> **Required work**
Retype every line of the records exactly.

> **Information given**
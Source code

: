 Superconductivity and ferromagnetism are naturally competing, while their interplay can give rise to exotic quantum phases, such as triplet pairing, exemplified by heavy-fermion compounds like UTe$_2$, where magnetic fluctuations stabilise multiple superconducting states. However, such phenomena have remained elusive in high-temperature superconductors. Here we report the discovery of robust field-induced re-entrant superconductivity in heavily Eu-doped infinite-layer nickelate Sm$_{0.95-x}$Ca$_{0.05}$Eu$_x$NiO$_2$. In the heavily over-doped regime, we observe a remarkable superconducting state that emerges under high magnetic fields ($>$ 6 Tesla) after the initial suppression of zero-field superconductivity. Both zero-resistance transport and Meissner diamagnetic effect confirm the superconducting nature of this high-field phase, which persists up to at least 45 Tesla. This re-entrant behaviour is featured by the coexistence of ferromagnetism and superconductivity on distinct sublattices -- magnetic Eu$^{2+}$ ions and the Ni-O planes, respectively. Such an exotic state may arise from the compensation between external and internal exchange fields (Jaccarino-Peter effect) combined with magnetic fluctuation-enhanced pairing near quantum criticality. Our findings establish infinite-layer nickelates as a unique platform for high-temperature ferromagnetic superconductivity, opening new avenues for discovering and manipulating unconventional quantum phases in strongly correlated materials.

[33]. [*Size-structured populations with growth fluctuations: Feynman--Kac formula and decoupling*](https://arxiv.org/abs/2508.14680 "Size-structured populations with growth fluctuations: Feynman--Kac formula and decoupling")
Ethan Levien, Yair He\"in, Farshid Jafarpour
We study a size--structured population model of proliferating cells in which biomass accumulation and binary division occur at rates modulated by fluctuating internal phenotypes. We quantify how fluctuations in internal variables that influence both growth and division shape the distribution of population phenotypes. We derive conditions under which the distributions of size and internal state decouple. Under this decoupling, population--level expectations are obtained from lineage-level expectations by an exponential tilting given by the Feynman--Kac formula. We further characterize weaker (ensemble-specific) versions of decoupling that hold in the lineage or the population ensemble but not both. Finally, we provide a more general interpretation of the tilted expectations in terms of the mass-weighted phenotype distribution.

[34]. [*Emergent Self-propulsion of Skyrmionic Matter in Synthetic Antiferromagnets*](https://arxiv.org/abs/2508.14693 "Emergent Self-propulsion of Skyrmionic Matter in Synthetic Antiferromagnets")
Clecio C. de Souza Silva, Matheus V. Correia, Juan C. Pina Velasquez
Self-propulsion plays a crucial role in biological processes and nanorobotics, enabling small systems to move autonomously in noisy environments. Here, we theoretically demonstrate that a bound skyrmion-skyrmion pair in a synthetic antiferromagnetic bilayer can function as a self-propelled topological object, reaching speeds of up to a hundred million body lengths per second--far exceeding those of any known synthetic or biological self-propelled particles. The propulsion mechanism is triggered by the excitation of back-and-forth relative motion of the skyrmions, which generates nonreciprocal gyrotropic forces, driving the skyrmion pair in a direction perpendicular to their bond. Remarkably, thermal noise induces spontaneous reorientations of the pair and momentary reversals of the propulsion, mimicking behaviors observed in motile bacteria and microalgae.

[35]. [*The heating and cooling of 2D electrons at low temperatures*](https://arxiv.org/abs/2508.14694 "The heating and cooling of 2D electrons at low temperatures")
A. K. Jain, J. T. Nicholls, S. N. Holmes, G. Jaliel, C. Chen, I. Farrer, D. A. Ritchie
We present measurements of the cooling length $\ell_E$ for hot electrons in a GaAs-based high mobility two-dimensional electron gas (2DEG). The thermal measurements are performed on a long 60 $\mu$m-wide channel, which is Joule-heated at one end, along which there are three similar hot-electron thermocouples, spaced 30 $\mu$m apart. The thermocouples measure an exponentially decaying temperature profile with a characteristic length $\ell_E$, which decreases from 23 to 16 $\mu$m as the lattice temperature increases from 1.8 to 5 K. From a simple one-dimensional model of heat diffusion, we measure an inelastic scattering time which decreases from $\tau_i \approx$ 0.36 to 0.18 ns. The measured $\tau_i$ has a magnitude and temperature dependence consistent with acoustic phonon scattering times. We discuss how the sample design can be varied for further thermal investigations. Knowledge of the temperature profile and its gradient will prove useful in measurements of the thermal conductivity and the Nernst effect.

> **Answer box**
Source code

: Superconductivity and ferromagnetism are naturally competing, while their interplay can give rise to exotic quantum phases, such as triplet pairing, exemplified by heavy-fermion compounds like UTe$_2$, where magnetic fluctuations stabilise multiple superconducting states. However, such phenomena have remained elusive in high-temperature superconductors. Here we report the discovery of robust field-induced re-entrant superconductivity in heavily Eu-doped infinite-layer nickelate Sm$_{0.95-x}$Ca$_{0.05}$Eu$_x$NiO$_2$. In the heavily over-doped regime, we observe a remarkable superconducting state that emerges under high magnetic fields ($>$ 6 Tesla) after the initial suppression of zero-field superconductivity. Both zero-resistance transport and Meissner diamagnetic effect confirm the superconducting nature of this high-field phase, which persists up to at least 45 Tesla. This re-entrant behaviour is featured by the coexistence of ferromagnetism and superconductivity on distinct sublattices -- magnetic Eu$^{2+}$ ions and the Ni-O planes, respectively. Such an exotic state may arise from the compensation between external and internal exchange fields (Jaccarino-Peter effect) combined with magnetic fluctuation-enhanced pairing near quantum criticality. Our findings establish infinite-layer nickelates as a unique platform for high-temperature ferromagnetic superconductivity, opening new avenues for discovering and manipulating unconventional quantum phases in strongly correlated materials.

[33]. [*Size-structured populations with growth fluctuations: Feynman--Kac formula and decoupling*](https://arxiv.org/abs/2508.14680 "Size-structured populations with growth fluctuations: Feynman--Kac formula and decoupling")
Ethan Levien, Yair He\"in, Farshid Jafarpour
We study a size--structured population model of proliferating cells in which biomass accumulation and binary division occur at rates modulated by fluctuating internal phenotypes. We quantify how fluctuations in internal variables that influence both growth and division shape the distribution of population phenotypes. We derive conditions under which the distributions of size and internal state decouple. Under this decoupling, population--level expectations are obtained from lineage-level expectations by an exponential tilting given by the Feynman--Kac formula. We further characterize weaker (ensemble-specific) versions of decoupling that hold in the lineage or the population ensemble but not both. Finally, we provide a more general interpretation of the tilted expectations in terms of the mass-weighted phenotype distribution.

[34]. [*Emergent Self-propulsion of Skyrmionic Matter in Synthetic Antiferromagnets*](https://arxiv.org/abs/2508.14693 "Emergent Self-propulsion of Skyrmionic Matter in Synthetic Antiferromagnets")
Clecio C. de Souza Silva, Matheus V. Correia, Juan C. Pina Velasquez
Self-propulsion plays a crucial role in biological processes and nanorobotics, enabling small systems to move autonomously in noisy environments. Here, we theoretically demonstrate that a bound skyrmion-skyrmion pair in a synthetic antiferromagnetic bilayer can function as a self-propelled topological object, reaching speeds of up to a hundred million body lengths per second--far exceeding those of any known synthetic or biological self-propelled particles. The propulsion mechanism is triggered by the excitation of back-and-forth relative motion of the skyrmions, which generates nonreciprocal gyrotropic forces, driving the skyrmion pair in a direction perpendicular to their bond. Remarkably, thermal noise induces spontaneous reorientations of the pair and momentary reversals of the propulsion, mimicking behaviors observed in motile bacteria and microalgae.

[35]. [*The heating and cooling of 2D electrons at low temperatures*](https://arxiv.org/abs/2508.14694 "The heating and cooling of 2D electrons at low temperatures")
A. K. Jain, J. T. Nicholls, S. N. Holmes, G. Jaliel, C. Chen, I. Farrer, D. A. Ritchie
We present measurements of the cooling length $\ell_E$ for hot electrons in a GaAs-based high mobility two-dimensional electron gas (2DEG). The thermal measurements are performed on a long 60 $\mu$m-wide channel, which is Joule-heated at one end, along which there are three similar hot-electron thermocouples, spaced 30 $\mu$m apart. The thermocouples measure an exponentially decaying temperature profile with a characteristic length $\ell_E$, which decreases from 23 to 16 $\mu$m as the lattice temperature increases from 1.8 to 5 K. From a simple one-dimensional model of heat diffusion, we measure an inelastic scattering time which decreases from $\tau_i \approx$ 0.36 to 0.18 ns. The measured $\tau_i$ has a magnitude and temperature dependence consistent with acoustic phonon scattering times. We discuss how the sample design can be varied for further thermal investigations. Knowledge of the temperature profile and its gradient will prove useful in measurements of the thermal conductivity and the Nernst effect.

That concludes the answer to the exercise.